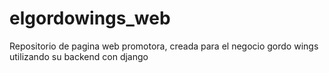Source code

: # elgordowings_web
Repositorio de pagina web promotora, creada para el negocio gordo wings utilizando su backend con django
+ + + + + + +
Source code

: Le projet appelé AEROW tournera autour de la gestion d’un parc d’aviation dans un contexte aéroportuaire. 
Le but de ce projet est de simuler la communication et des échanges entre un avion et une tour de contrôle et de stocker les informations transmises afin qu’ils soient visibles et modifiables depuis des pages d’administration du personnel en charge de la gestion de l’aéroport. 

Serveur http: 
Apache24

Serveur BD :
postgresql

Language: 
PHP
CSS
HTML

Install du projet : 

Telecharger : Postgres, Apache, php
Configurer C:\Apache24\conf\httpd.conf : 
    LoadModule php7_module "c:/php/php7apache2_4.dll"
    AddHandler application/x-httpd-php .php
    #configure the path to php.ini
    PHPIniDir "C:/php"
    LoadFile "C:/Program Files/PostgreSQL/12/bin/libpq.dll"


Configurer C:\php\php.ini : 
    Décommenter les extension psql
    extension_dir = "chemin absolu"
+ + + + + + +
▶ Exercise
Check each line of the entries for the string "Configurer". Copy the lines that have it.

▶ Task output
Configurer C:\Apache24\conf\httpd.conf : 
Configurer C:\php\php.ini : 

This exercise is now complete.